Müzakere eğitimlerimde bir zamanlar bu çok bilinen videoyu kullanıyordum; Elinde uzun saplı ve kalp şeklinde kırmızı bir şeker tutan küçük Yaman’a annesi:
“Hayır Yaman, aç yatacaksın. O şekerle artık idare edersin bu gece” deyince Yaman’ın gözleri yaşarır ve ağlamaya başlarken sesini yükselterek:
“İdare edemem anne! idare edemem!” cevabını verir.
Sadece on iki saniye süren ama herkesin yüreğini ısıtan bu videodan sonra katılımcılara sorduğum: “Sizce Yaman’a akşam yemeği verilecek mi?” sorusuna “Bence Yaman o gece aç yatar” diyene hiç rastlamadım.
Peki ama neden?
Bu ‘müzakere’de annenin değil de çocuğun dediğinin olacağını nasıl bu kadar kesin görüyoruz? Yaman neden daha avantajlı? Anne çocuktan daha akıllı olduğu halde nasıl oluyor da müzakere çocuğun istediği gibi sonuçlanıyor?
Çocuk, annesinin sevgisinden emin, önceki tecrübelerini hatırlıyor. Evet ağlamaya başlıyor ama bir blöf ile karşı karşıya olduğunu da biliyor.
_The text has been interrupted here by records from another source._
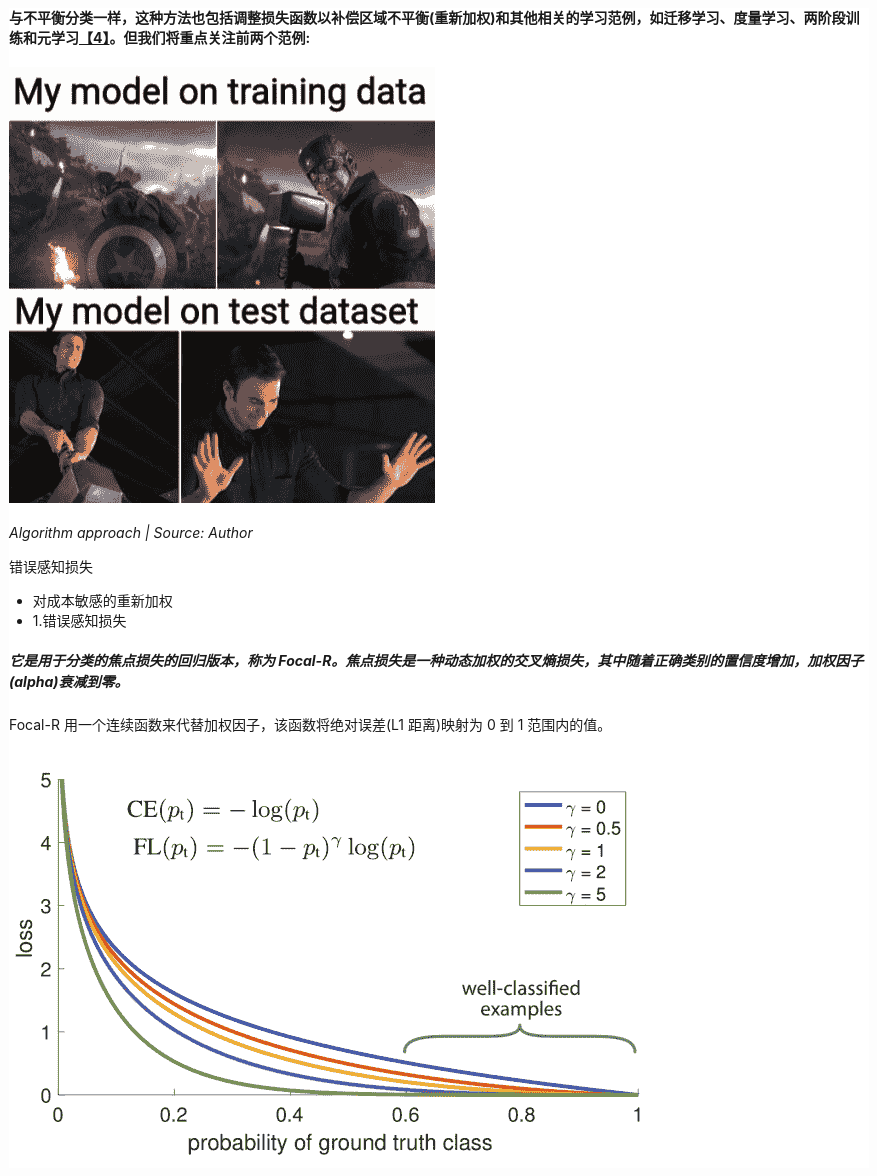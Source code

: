 #### 与不平衡分类一样，这种方法也包括调整损失函数以补偿区域不平衡(重新加权)和其他相关的学习范例，如迁移学习、度量学习、两阶段训练和元学习[【4】](https://web.archive.org/web/20220926103213/https://arxiv.org/pdf/2102.09554.pdf)。但我们将重点关注前两个范例:

![Algorithm approach](img/f0d4938b22ffecf08d4b2bae4127532d.png)

*Algorithm approach | Source: Author*

错误感知损失

*   对成本敏感的重新加权
*   1.错误感知损失

##### 它是用于分类的焦点损失的回归版本，称为 Focal-R。焦点损失是一种动态加权的交叉熵损失，其中随着正确类别的置信度增加，加权因子(alpha)衰减到零。

Focal-R 用一个连续函数来代替加权因子，该函数将绝对误差(L1 距离)映射为 0 到 1 范围内的值。

![The focal loss down weights easy examples with a weighting factor of  - (1-  pt)^γ](img/2d64d84c7b098fbe47fef62061c52df3.png)
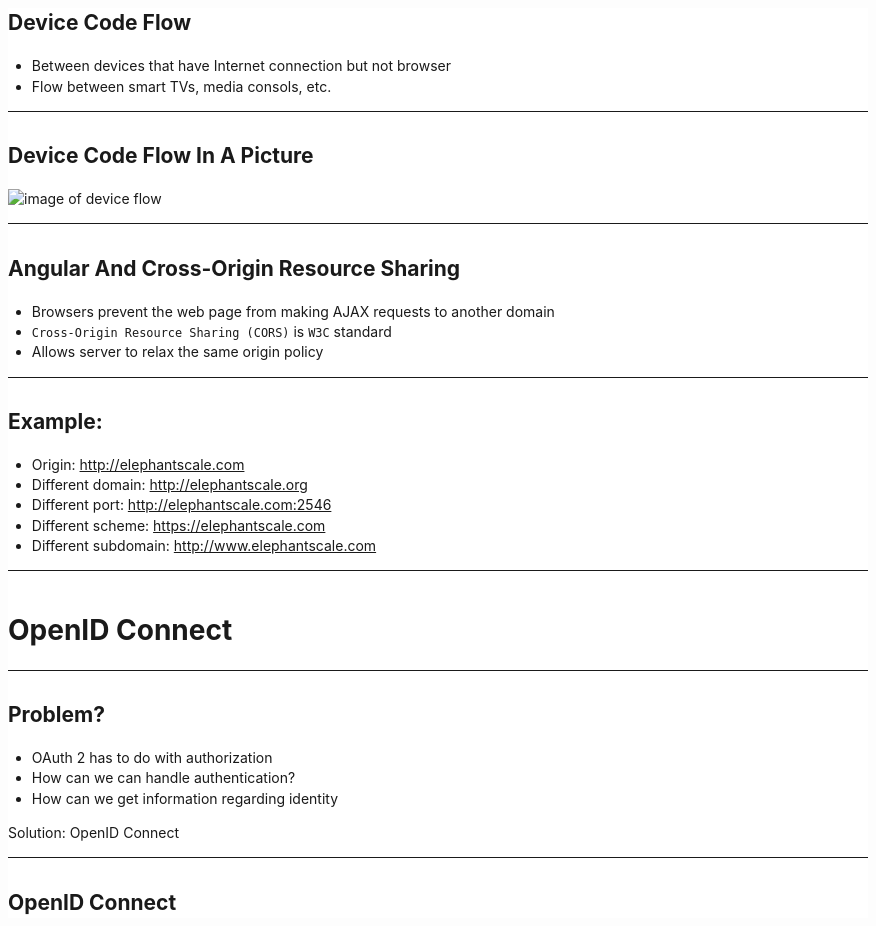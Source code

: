 
## Device Code Flow
* Between devices that have Internet connection but not browser
* Flow between smart TVs, media consols, etc.

---


## Device Code Flow In A Picture
![image of device flow](../images/device.png)

---


## Angular And Cross-Origin Resource Sharing
* Browsers prevent the web page from making AJAX requests to another domain
* `Cross-Origin Resource Sharing (CORS)` is `W3C` standard
* Allows server to relax the same origin policy

---


## Example:
 - Origin: http://elephantscale.com
 - Different domain: http://elephantscale.org
 - Different port: http://elephantscale.com:2546
 - Different scheme: https://elephantscale.com
 - Different subdomain: http://www.elephantscale.com

---


# OpenID Connect

---


## Problem?

* OAuth 2 has to do with authorization
* How can we can handle authentication?
* How can we get information regarding identity

Solution: OpenID Connect


---


## OpenID Connect
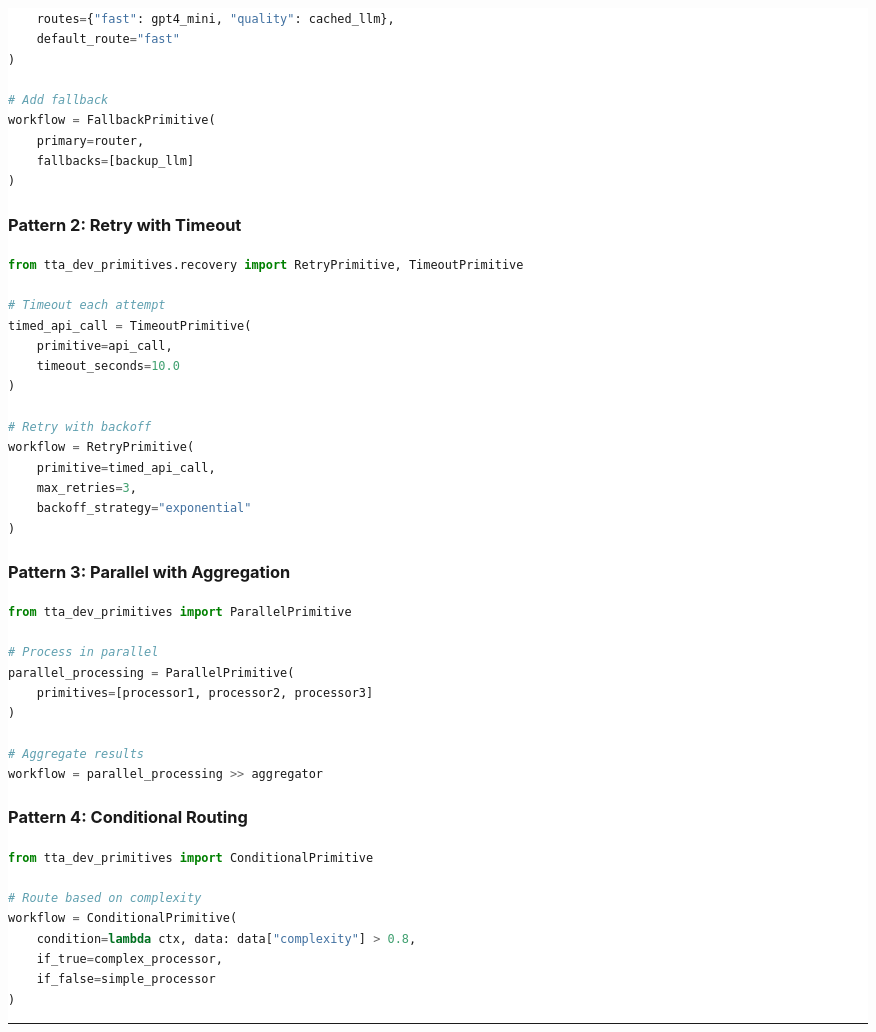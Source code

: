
 ```python
    routes={"fast": gpt4_mini, "quality": cached_llm},
    default_route="fast"
)

# Add fallback
workflow = FallbackPrimitive(
    primary=router,
    fallbacks=[backup_llm]
)
```

### Pattern 2: Retry with Timeout

```python
from tta_dev_primitives.recovery import RetryPrimitive, TimeoutPrimitive

# Timeout each attempt
timed_api_call = TimeoutPrimitive(
    primitive=api_call,
    timeout_seconds=10.0
)

# Retry with backoff
workflow = RetryPrimitive(
    primitive=timed_api_call,
    max_retries=3,
    backoff_strategy="exponential"
)
```

### Pattern 3: Parallel with Aggregation

```python
from tta_dev_primitives import ParallelPrimitive

# Process in parallel
parallel_processing = ParallelPrimitive(
    primitives=[processor1, processor2, processor3]
)

# Aggregate results
workflow = parallel_processing >> aggregator
```

### Pattern 4: Conditional Routing

```python
from tta_dev_primitives import ConditionalPrimitive

# Route based on complexity
workflow = ConditionalPrimitive(
    condition=lambda ctx, data: data["complexity"] > 0.8,
    if_true=complex_processor,
    if_false=simple_processor
)
```

---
Annesi ise çocuğun risk almaktan ve zarar görmekten çekinmeyeceğini biliyor.
Büyüklerin dünyasında yaşayan ve hiç bir yetkileri olmayan çocuklar nasıl müzakere edileceğini iyi bilirler. Bence en büyük avantajları olaylara basit ve yalın bakabilmeleri, her şeyi enine boyuna düşünmeye ve çok fazla ölçüp biçmeye gerek görmemeleri. (Bir müzakereciyi en çok zorlayan müzakereci tipi de zaten budur). Oysa biz yetişkinler, atacağımız her adımdan önce iyi düşünmek zorunda olduğumuzu hissederiz. Bir risk almaya karar verdiysek, o riskin gerçekleşme olasılığı zihnimizin bir köşesinde hep durur. Çocuklar hedeflerini çok yükseklerde belirlerler. Bunlar çoğu zaman gerçek dışı hedefler olsa da, onlar samimi olarak o hedefe ulaşma çabası gösterirler. Ailede asıl karar verme yetkisinin kimde olduğunu anlarlar. Bir şeyi anne reddederse babaya, o da sonuç vermezse dedelere veya büyükannelere giderler. Enerjileri kolay kolay tükenmez, yani pes etmezler.
Müzakerede başarılı olmak için çocuklar gibi olun, hiçbir şeyi umursamadan isteklerinizin doğrultusunda kıra döke ilerleyin demiyorum tabi. Ancak müzakereyi çok ama çok fazla umursamak, sıfır risk ile ilerlemeye çalışmak, “onlarla olmazsa olmaz” algısını yaratmak da doğru değil. Denge noktasını bulmamız gerekiyor.